Für Personen mit einem ausländischen, mindestens zweijährigen Berufsabschluss oder einem Hochschulabschluss soll zur Arbeitssuche eine Chancenkarte auf Basis eines Punktesystems eingeführt werden. Zu den Auswahlkriterien sollen Sprachkenntnisse, Berufserfahrung, Alter und Deutschlandbezug gehören. Die Chancenkarte biete Möglichkeiten zur Probearbeit oder Nebenbeschäftigung. "Der Wechsel in Aufenthaltstitel zu Erwerbs- oder Bildungszwecken wird gewährleistet", schreibt die Regierung.
Gegen die Stimmen der CDU/CSU- und der AfD-Fraktion hatte der Ausschuss für Inneres und Heimat am 21.06.2023 einen Änderungsantrag der Koalitionsfraktionen an, der eine Senkung der Mindestgehaltsschwelle für die Erteilung der Blauen Karte EU für Regelberufe auf 50 Prozent der jährlichen Beitragsbemessungsgrenze in der allgemeinen Rentenversicherung vorsieht. Diese neue Mindestgehaltsschwelle läge laut Begründung im Jahr 2023 bei 43.800 Euro brutto im Jahr.
Auch sollen Asylbewerber, die vor dem 29.03.2023 eingereist sind sowie unter anderem eine entsprechende Qualifikation und ein Arbeitsplatzangebot haben oder sich bereits in einem entsprechenden Arbeitsverhältnis befinden, ihr Asylverfahren durch Antragsrücknahme beenden und eine Aufenthaltserlaubnis als Fachkraft beantragen können, ohne zuvor auszureisen und ein Visumverfahren durchlaufen zu haben.

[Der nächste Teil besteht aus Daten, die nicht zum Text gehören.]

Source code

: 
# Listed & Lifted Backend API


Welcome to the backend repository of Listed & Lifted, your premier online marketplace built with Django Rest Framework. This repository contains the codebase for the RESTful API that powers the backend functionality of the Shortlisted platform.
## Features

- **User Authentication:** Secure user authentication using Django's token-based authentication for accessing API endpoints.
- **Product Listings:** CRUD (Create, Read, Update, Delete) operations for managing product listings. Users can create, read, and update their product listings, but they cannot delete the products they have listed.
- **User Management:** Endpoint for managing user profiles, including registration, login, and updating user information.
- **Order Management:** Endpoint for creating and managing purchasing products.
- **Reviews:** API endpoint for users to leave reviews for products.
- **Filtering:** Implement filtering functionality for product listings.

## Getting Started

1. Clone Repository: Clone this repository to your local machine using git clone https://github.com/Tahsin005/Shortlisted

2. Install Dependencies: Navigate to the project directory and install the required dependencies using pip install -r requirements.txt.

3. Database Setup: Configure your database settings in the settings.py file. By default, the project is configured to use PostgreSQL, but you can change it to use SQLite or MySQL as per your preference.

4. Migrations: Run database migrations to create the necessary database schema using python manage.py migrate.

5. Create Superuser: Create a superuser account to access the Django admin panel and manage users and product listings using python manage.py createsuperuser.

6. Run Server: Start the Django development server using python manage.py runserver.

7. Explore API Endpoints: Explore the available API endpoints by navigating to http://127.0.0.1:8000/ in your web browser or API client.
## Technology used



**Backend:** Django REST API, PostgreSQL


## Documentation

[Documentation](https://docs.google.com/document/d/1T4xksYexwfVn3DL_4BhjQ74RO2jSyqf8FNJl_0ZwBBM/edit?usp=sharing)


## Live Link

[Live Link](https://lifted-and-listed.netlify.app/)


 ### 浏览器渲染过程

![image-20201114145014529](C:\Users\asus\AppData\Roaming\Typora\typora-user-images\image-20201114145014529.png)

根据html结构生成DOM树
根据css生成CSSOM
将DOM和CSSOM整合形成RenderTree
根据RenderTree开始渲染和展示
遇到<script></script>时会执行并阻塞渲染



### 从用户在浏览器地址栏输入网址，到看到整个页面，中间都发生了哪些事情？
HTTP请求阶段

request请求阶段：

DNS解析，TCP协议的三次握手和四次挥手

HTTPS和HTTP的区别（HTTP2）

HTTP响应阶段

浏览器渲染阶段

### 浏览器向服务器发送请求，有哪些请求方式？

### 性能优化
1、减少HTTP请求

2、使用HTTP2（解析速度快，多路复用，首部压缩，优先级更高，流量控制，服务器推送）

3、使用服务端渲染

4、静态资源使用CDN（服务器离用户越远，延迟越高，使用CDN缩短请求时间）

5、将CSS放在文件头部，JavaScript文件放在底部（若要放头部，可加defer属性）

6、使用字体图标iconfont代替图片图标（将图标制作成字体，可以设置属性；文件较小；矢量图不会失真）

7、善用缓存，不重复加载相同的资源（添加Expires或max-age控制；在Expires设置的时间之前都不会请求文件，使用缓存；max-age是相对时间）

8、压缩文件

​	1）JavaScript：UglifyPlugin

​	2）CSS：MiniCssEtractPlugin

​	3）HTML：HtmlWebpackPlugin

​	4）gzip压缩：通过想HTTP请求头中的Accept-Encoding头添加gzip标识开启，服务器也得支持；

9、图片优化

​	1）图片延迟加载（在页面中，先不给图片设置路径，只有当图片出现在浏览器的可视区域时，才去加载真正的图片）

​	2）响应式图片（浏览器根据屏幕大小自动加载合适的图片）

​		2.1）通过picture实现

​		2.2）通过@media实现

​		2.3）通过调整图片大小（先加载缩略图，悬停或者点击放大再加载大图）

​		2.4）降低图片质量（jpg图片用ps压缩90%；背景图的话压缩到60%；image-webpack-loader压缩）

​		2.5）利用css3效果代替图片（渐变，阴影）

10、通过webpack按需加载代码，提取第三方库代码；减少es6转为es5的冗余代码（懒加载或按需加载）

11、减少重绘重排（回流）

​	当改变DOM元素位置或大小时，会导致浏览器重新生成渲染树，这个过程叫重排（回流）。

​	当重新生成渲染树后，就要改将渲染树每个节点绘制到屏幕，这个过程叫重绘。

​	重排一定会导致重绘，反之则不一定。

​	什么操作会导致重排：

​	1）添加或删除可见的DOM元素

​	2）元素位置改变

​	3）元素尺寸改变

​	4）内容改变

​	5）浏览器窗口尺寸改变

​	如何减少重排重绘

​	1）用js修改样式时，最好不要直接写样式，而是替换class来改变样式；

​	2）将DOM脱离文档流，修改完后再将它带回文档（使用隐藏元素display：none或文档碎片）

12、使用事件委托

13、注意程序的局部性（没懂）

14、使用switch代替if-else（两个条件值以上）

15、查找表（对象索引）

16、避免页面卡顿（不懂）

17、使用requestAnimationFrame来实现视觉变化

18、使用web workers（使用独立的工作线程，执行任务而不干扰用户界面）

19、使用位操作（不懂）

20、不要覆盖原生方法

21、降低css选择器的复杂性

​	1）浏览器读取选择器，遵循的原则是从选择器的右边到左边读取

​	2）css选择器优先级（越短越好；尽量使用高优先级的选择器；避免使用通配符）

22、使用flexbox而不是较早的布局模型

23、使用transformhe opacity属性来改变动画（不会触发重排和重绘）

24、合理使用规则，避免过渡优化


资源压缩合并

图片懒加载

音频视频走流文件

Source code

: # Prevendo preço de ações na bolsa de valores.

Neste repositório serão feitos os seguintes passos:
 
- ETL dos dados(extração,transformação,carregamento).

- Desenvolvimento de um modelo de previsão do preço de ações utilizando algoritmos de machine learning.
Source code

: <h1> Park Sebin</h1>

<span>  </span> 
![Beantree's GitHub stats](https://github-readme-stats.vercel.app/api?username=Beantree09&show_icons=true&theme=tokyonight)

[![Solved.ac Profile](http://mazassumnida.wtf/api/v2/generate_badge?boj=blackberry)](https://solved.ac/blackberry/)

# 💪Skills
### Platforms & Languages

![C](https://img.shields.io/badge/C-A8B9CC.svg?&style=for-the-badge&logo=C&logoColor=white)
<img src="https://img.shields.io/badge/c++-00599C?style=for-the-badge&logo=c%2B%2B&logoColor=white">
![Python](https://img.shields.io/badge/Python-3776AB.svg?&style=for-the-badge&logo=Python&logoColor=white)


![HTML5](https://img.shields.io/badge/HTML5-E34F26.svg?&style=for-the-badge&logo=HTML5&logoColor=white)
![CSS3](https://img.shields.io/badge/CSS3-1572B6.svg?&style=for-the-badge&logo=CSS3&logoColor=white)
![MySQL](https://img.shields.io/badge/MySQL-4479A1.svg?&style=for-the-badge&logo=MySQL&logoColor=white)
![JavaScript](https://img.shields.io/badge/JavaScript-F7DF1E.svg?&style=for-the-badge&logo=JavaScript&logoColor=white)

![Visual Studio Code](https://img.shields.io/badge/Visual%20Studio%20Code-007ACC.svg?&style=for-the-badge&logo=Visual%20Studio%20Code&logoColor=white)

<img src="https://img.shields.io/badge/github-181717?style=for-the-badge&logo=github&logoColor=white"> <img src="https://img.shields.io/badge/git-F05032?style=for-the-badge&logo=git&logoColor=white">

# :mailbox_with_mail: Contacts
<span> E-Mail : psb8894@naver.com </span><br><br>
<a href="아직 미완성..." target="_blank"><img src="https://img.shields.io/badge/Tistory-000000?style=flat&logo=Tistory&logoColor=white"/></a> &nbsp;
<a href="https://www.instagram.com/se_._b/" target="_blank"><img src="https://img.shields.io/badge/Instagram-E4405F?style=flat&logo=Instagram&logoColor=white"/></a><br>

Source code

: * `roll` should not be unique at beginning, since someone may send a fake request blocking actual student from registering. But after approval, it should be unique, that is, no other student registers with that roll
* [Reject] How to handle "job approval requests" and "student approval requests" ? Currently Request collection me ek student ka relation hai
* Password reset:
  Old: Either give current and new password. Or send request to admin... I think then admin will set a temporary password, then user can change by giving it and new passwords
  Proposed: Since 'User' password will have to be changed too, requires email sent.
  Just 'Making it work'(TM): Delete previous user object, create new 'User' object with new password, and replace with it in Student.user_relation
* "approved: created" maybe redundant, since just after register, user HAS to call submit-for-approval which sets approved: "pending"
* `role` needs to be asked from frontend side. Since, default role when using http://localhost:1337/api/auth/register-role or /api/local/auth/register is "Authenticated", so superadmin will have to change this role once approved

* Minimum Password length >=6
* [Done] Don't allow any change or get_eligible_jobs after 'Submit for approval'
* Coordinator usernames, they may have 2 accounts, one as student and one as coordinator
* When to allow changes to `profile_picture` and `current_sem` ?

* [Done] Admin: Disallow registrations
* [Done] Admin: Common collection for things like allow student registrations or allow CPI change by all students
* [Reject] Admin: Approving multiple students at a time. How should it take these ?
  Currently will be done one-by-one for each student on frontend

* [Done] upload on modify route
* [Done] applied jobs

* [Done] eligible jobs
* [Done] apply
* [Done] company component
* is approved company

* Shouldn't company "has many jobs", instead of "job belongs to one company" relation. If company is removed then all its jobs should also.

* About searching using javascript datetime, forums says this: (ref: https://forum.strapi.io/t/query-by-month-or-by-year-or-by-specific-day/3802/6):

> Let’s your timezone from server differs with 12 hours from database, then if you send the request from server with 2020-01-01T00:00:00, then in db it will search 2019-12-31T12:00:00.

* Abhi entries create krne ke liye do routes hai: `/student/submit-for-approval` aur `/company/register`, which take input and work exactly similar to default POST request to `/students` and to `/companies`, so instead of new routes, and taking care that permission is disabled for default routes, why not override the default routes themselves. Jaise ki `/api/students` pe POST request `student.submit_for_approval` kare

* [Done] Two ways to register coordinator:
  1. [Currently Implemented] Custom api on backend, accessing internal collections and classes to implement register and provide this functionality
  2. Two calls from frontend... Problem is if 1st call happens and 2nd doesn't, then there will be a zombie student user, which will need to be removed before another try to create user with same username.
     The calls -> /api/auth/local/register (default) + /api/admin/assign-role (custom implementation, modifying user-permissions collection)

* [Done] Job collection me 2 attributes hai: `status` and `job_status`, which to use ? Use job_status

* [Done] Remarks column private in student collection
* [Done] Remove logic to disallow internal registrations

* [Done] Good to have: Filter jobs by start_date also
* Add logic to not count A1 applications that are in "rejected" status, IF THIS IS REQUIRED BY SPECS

Ferner soll in Zukunft auch den Eltern einer Fachkraft eine Aufenthaltserlaubnis zum Familiennachzug erteilt werden können. Gleiches gilt für die Schwiegereltern der Fachkraft, wenn deren Ehepartner sich dauerhaft in Deutschland aufhält. Zudem ist unter anderem die Möglichkeit einer Verlängerung der Chancenkarte um bis zu zwei Jahre vorgesehen, wenn der Ausländer einen Arbeitsvertrag oder ein verbindliches Arbeitsplatzangebot für eine inländische qualifizierte Beschäftigung hat und die Bundesagentur für Arbeit zustimmt.
Gegen die Stimmen der Oppositionsfraktionen fasste der Ausschuss auf Antrag der Koalition eine Entschließung, in der die Bundesregierung aufgefordert wird, die so genannte Westbalkan-Regelung "zu einem Teil des Instrumentenkastens für Migrationsabkommen zu machen". Die genannte Regelung eröffnet Menschen vom Westbalkan für jede Beschäftigung einen Zugang zum deutschen Arbeitsmarkt. Sie könne Bestandteil der jeweils zu verhandelnden Migrationsabkommen der Bundesregierung sein, heißt es in der Entschließung. Wenn mit einem Staat ein Migrationsabkommen mit der analogen Anwendung der Westbalkan-Regelung geschlossen wird, soll der Entschließung zufolge "das von der Bundesregierung verhandelte Kontingent nicht auf das bestehende Kontingent der Westbalkan-Staaten angerechnet und per Verordnung umgesetzt" werden.